Saved entries
::::
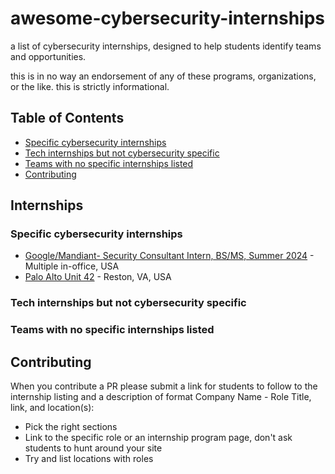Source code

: # awesome-cybersecurity-internships

a list of cybersecurity internships, designed to help students identify teams and opportunities.

this is in no way an endorsement of any of these programs, organizations, or the like. this is strictly informational.

## Table of Contents

* [Specific cybersecurity internships](#specific-cybersecurity-internships)
* [Tech internships but not cybersecurity specific](#tech-internships-but-not-cybersecurity-specific)
* [Teams with no specific internships listed](#teams-with-no-specific-internships-listed)
* [Contributing](#contributing)

## Internships

### Specific cybersecurity internships

* [Google/Mandiant- Security Consultant Intern, BS/MS, Summer 2024](https://www.google.com/about/careers/applications/jobs/results/115990305787781830-security-consultant-intern-bsms-summer-2024) - Multiple in-office, USA
* [Palo Alto Unit 42](https://app.ripplematch.com/v2/public/job/791cfa0c/details) - Reston, VA, USA

### Tech internships but not cybersecurity specific

### Teams with no specific internships listed

## Contributing

When you contribute a PR please submit a link for students to follow to the internship listing and a description of format Company Name - Role Title, link, and location(s):

* Pick the right sections
* Link to the specific role or an internship program page, don't ask students to hunt around your site
* Try and list locations with roles
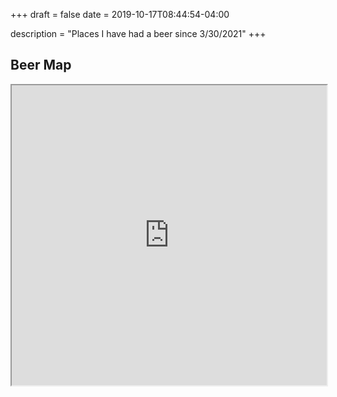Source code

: +++ 
draft = false
date = 2019-10-17T08:44:54-04:00

description = "Places I have had a beer since 3/30/2021"
+++

## Beer Map 
<iframe src="https://www.google.com/maps/d/u/0/embed?mid=1pYeA3go5DKfkPqgowBJ1ubj7aAzIBRO0&ll=35.68356553951809%2C-84.5811412288553&z=4" width="100%" height="480"></iframe>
::::
Exercise requirements:
Spot the lines above that mention "with" and copy them.

Result for this task:
* [Teams with no specific internships listed](#teams-with-no-specific-internships-listed)
### Teams with no specific internships listed
* Try and list locations with roles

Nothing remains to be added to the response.